_THE DATA_
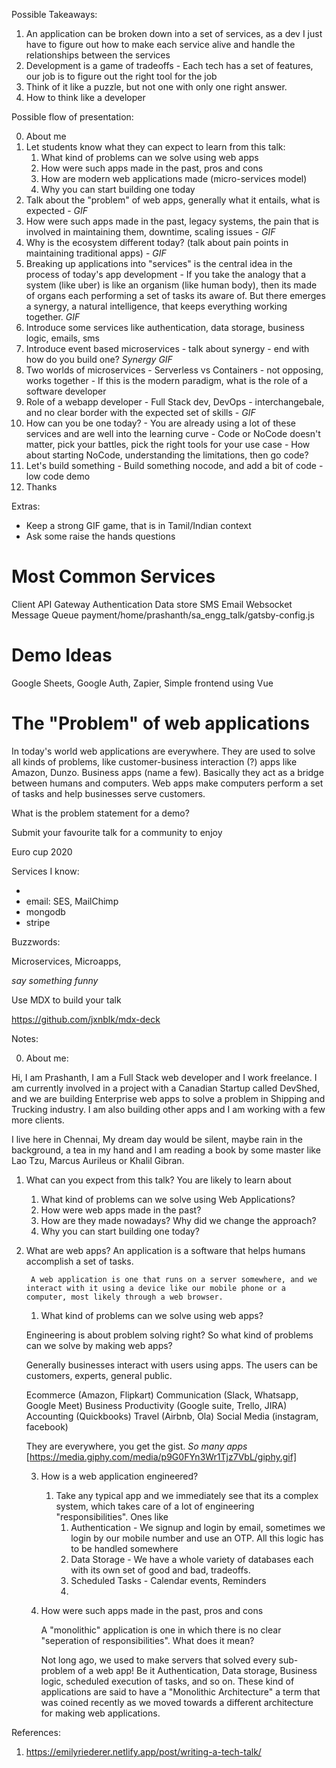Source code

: Possible Takeaways:

1. An application can be broken down into a set of services, as a dev I just have to figure out how to make each service alive and handle the relationships between the services
2. Development is a game of tradeoffs - Each tech has a set of features, our job is to figure out the right tool for the job
3. Think of it like a puzzle, but not one with only one right answer.
4. How to think like a developer

Possible flow of presentation:

0. About me
1. Let students know what they can expect to learn from this talk:
	1. What kind of problems can we solve using web apps
	2. How were such apps made in the past, pros and cons
	3. How are modern web applications made (micro-services model)
	4. Why you can start building one today
2. Talk about the "problem" of web apps, generally what it entails, what is expected - *GIF*
3. How were such apps made in the past, legacy systems, the pain that is involved in maintaining them, downtime, scaling issues - *GIF*
4. Why is the ecosystem different today? (talk about pain points in maintaining traditional apps) - *GIF*
5. Breaking up applications into "services" is the central idea in the process of today's app development - If you take the analogy that a system (like uber) is like an organism (like human body), then its made of organs each performing a set of tasks its aware of. But there emerges a synergy, a natural intelligence, that keeps everything working together. *GIF*
6. Introduce some services like authentication, data storage, business logic, emails, sms
7. Introduce event based microservices - talk about synergy - end with how do you build one? *Synergy GIF*
8. Two worlds of microservices - Serverless vs Containers - not opposing, works together - If this is the modern paradigm, what is the role of a software developer
9. Role of a webapp developer - Full Stack dev, DevOps - interchangebale, and no clear border with the expected set of skills - *GIF*
10. How can you be one today? - You are already using a lot of these services and are well into the learning curve - Code or NoCode doesn't matter, pick your battles, pick the right tools for your use case - How about starting NoCode, understanding the limitations, then go code?
11. Let's build something - Build something nocode, and add a bit of code - low code demo
12. Thanks

Extras:

- Keep a strong GIF game, that is in Tamil/Indian context
- Ask some raise the hands questions


Most Common Services
===
Client
API Gateway
Authentication
Data store
SMS
Email
Websocket
Message Queue
payment/home/prashanth/sa_engg_talk/gatsby-config.js

Demo Ideas
===
Google Sheets, Google Auth, Zapier, Simple frontend using Vue

The "Problem" of web applications
===
In today's world web applications are everywhere. They are used to solve all kinds of problems, like customer-business interaction (?) apps like Amazon, Dunzo. Business apps (name a few). Basically they act as  a bridge between humans and computers. Web apps make computers perform a set of tasks and help businesses serve customers.


What is the problem statement for a demo?

Submit your favourite talk for a community to enjoy

Euro cup 2020


Services I know:

- 
- email: SES, MailChimp
- mongodb
- stripe

Buzzwords:

Microservices, Microapps, 



*say something funny*

Use MDX to build your talk

https://github.com/jxnblk/mdx-deck


Notes:

0. About me:

Hi, I am Prashanth, I am a Full Stack web developer and I work freelance. I am currently involved in a project with a Canadian Startup called DevShed, and we are building Enterprise web apps to solve a problem in Shipping and Trucking industry. I am also building other apps and I am working with a few more clients.

I live here in Chennai, My dream day would be silent, maybe rain in the background, a tea in my hand and I am reading a book by some master like Lao Tzu, Marcus Aurileus or Khalil Gibran.

1. What can you expect from this talk? You are likely to learn about
	1. What kind of problems can we solve using Web Applications?
	2. How were web apps made in the past?
	3. How are they made nowadays? Why did we change the approach?
	4. Why you can start building one today?
2. What are web apps?
		An application is a software that helps humans accomplish a set of tasks. 
	
		A web application is one that runs on a server somewhere, and we interact with it using a device like our mobile phone or a computer, most likely through a web browser.
		
	1. What kind of problems can we solve using web apps?
	
	Engineering is about problem solving right? So what kind of problems can we solve by making web apps?
	
	Generally businesses interact with users using apps. The users can be customers, experts, general public.
	
	Ecommerce (Amazon, Flipkart)
	Communication (Slack, Whatsapp, Google Meet)
	Business Productivity (Google suite, Trello, JIRA)
	Accounting (Quickbooks)
	Travel (Airbnb, Ola)
	Social Media (instagram, facebook)
	
	They are everywhere, you get the gist. *So many apps* [https://media.giphy.com/media/p9G0FYn3Wr1Tjz7VbL/giphy.gif]
	
	3. How is a web application engineered?
		1. Take any typical app and we immediately see that its a complex system, which takes care of a lot of engineering "responsibilities". Ones like 
			1. Authentication - We signup and login by email, sometimes we login by our mobile number and use an OTP. All this logic has to be handled somewhere
			2. Data Storage - We have a whole variety of databases each with its own set of good and bad, tradeoffs.
			3. Scheduled Tasks - Calendar events, Reminders
			4. 
	4. How were such apps made in the past, pros and cons

		A "monolithic" application is one in which there is no clear "seperation of responsibilities". What does it mean?
		
		Not long ago, we used to make servers that solved every sub-problem of a web app! Be it Authentication, Data storage, Business logic, scheduled execution of tasks, and so on. These kind of applications are said to have a "Monolithic Architecture" a term that was coined recently as we moved towards a different architecture for making web applications.
		
		
	
References:

1. https://emilyriederer.netlify.app/post/writing-a-tech-talk/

_INSTRUCTIONS FOR THE TASK_
Copy out all the data without changing anything, and drop the pictures.

_YOUR RESPONSE_
Source code

: Possible Takeaways:

1. An application can be broken down into a set of services, as a dev I just have to figure out how to make each service alive and handle the relationships between the services
2. Development is a game of tradeoffs - Each tech has a set of features, our job is to figure out the right tool for the job
3. Think of it like a puzzle, but not one with only one right answer.
4. How to think like a developer

Possible flow of presentation:

0. About me
1. Let students know what they can expect to learn from this talk:
	1. What kind of problems can we solve using web apps
	2. How were such apps made in the past, pros and cons
	3. How are modern web applications made (micro-services model)
	4. Why you can start building one today
2. Talk about the "problem" of web apps, generally what it entails, what is expected - *GIF*
3. How were such apps made in the past, legacy systems, the pain that is involved in maintaining them, downtime, scaling issues - *GIF*
4. Why is the ecosystem different today? (talk about pain points in maintaining traditional apps) - *GIF*
5. Breaking up applications into "services" is the central idea in the process of today's app development - If you take the analogy that a system (like uber) is like an organism (like human body), then its made of organs each performing a set of tasks its aware of. But there emerges a synergy, a natural intelligence, that keeps everything working together. *GIF*
6. Introduce some services like authentication, data storage, business logic, emails, sms
7. Introduce event based microservices - talk about synergy - end with how do you build one? *Synergy GIF*
8. Two worlds of microservices - Serverless vs Containers - not opposing, works together - If this is the modern paradigm, what is the role of a software developer
9. Role of a webapp developer - Full Stack dev, DevOps - interchangebale, and no clear border with the expected set of skills - *GIF*
10. How can you be one today? - You are already using a lot of these services and are well into the learning curve - Code or NoCode doesn't matter, pick your battles, pick the right tools for your use case - How about starting NoCode, understanding the limitations, then go code?
11. Let's build something - Build something nocode, and add a bit of code - low code demo
12. Thanks

Extras:

- Keep a strong GIF game, that is in Tamil/Indian context
- Ask some raise the hands questions


Most Common Services
===
Client
API Gateway
Authentication
Data store
SMS
Email
Websocket
Message Queue
payment/home/prashanth/sa_engg_talk/gatsby-config.js

Demo Ideas
===
Google Sheets, Google Auth, Zapier, Simple frontend using Vue

The "Problem" of web applications
===
In today's world web applications are everywhere. They are used to solve all kinds of problems, like customer-business interaction (?) apps like Amazon, Dunzo. Business apps (name a few). Basically they act as  a bridge between humans and computers. Web apps make computers perform a set of tasks and help businesses serve customers.


What is the problem statement for a demo?

Submit your favourite talk for a community to enjoy

Euro cup 2020


Services I know:

- 
- email: SES, MailChimp
- mongodb
- stripe

Buzzwords:

Microservices, Microapps, 



*say something funny*

Use MDX to build your talk

https://github.com/jxnblk/mdx-deck


Notes:

0. About me:

Hi, I am Prashanth, I am a Full Stack web developer and I work freelance. I am currently involved in a project with a Canadian Startup called DevShed, and we are building Enterprise web apps to solve a problem in Shipping and Trucking industry. I am also building other apps and I am working with a few more clients.

I live here in Chennai, My dream day would be silent, maybe rain in the background, a tea in my hand and I am reading a book by some master like Lao Tzu, Marcus Aurileus or Khalil Gibran.

1. What can you expect from this talk? You are likely to learn about
	1. What kind of problems can we solve using Web Applications?
	2. How were web apps made in the past?
	3. How are they made nowadays? Why did we change the approach?
	4. Why you can start building one today?
2. What are web apps?
		An application is a software that helps humans accomplish a set of tasks. 
	
		A web application is one that runs on a server somewhere, and we interact with it using a device like our mobile phone or a computer, most likely through a web browser.
		
	1. What kind of problems can we solve using web apps?
	
	Engineering is about problem solving right? So what kind of problems can we solve by making web apps?
	
	Generally businesses interact with users using apps. The users can be customers, experts, general public.
	
	Ecommerce (Amazon, Flipkart)
	Communication (Slack, Whatsapp, Google Meet)
	Business Productivity (Google suite, Trello, JIRA)
	Accounting (Quickbooks)
	Travel (Airbnb, Ola)
	Social Media (instagram, facebook)
	
	They are everywhere, you get the gist. *So many apps* [https://media.giphy.com/media/p9G0FYn3Wr1Tjz7VbL/giphy.gif]
	
	3. How is a web application engineered?
		1. Take any typical app and we immediately see that its a complex system, which takes care of a lot of engineering "responsibilities". Ones like 
			1. Authentication - We signup and login by email, sometimes we login by our mobile number and use an OTP. All this logic has to be handled somewhere
			2. Data Storage - We have a whole variety of databases each with its own set of good and bad, tradeoffs.
			3. Scheduled Tasks - Calendar events, Reminders
			4. 
	4. How were such apps made in the past, pros and cons

		A "monolithic" application is one in which there is no clear "seperation of responsibilities". What does it mean?
		
		Not long ago, we used to make servers that solved every sub-problem of a web app! Be it Authentication, Data storage, Business logic, scheduled execution of tasks, and so on. These kind of applications are said to have a "Monolithic Architecture" a term that was coined recently as we moved towards a different architecture for making web applications.
		
		
	
References:

1. https://emilyriederer.netlify.app/post/writing-a-tech-talk/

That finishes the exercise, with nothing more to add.